The New Zealand regulatory regime relating to financial advice is changing substantially in the near future. The changes are a genuine step in the right direction and for the most part will result in better financial advice outcomes for Kiwis.
One aspect of the current regulatory regime is that Authorised Financial Advisers (of which there are approximately 1,800: a small fraction of people who can call themselves “financial advisers”) are subject to a Code of Professional Conduct. The new regime will have a Code of Conduct for Financial Advice Services that will apply to all “financial advisers” (tens of thousands of people).
The Code is being prepared by a working group consisting of various senior people with experience in the financial services industry. It has been noted in industry publications that very few of them have direct experience providing financial advice, and that while some of the larger financial product institutions are represented in the working group (for example, AMP and ASB), there isn’t anyone on the working group who represents independent financial advisers.
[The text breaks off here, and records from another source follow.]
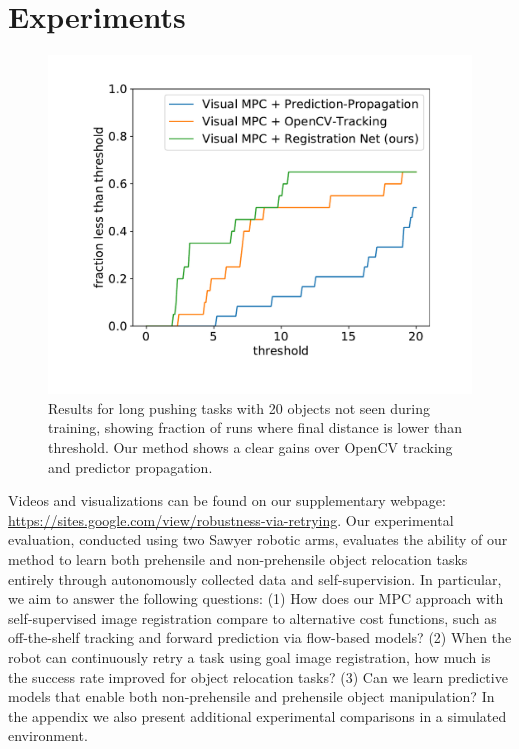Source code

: 
\vspace{-0.1cm}
\section{Experiments}
\vspace{-0.2cm}

\begin{figure}
\vspace{-0.3in}
\centering
\includegraphics[width=0.35\columnwidth]{images/pushlong_bench_same_range.pdf}
\vspace{-0.9cm}
\caption{\small{Results for long pushing tasks with 20 objects not seen during training, showing fraction of runs where final distance is lower than threshold. Our method shows a clear gains over OpenCV tracking and predictor propagation.}}
\label{fig:push_bench_long}
\vspace{-0.1in}
\end{figure}

Videos and visualizations can be found on our supplementary webpage: \url{https://sites.google.com/view/robustness-via-retrying}.
Our experimental evaluation, conducted using two Sawyer robotic arms, evaluates the ability of our method to learn both prehensile and non-prehensile object relocation tasks entirely through autonomously collected data and self-supervision. In particular, we aim to answer the following questions: (1) How does our MPC approach with self-supervised image registration compare to alternative cost functions, such as off-the-shelf tracking and forward prediction via flow-based models? (2) When the robot can continuously retry a task using goal image registration, how much is the success rate improved for object relocation tasks? (3) Can we learn predictive models that enable both non-prehensile and prehensile object manipulation? In the appendix we also present additional experimental comparisons in a simulated environment.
My hope and expectation is that the Code will still be focussed on good outcomes for Kiwis at large, and not the interests of financial institutions. But who knows. It’s the reason we need to be engaged and make submissions in relation to this process.
I made a submission to the Code Working Group on Wednesday 18 April 2018.
For further reference and context (and to make a submission of your own: submissions at the end of April), check out the relevant page on the MBIE website.
For reference, my submission is below. It will be available on the MBIE website soon enough.
The upcoming Code of Professional Conduct for Financial Advice Services
Thank you for the opportunity to make a submission in relation to the upcoming Code of Professional Conduct for Financial Advice Services.
My submission does not address all questions set out in the Consultation Paper dated 12 March 2018.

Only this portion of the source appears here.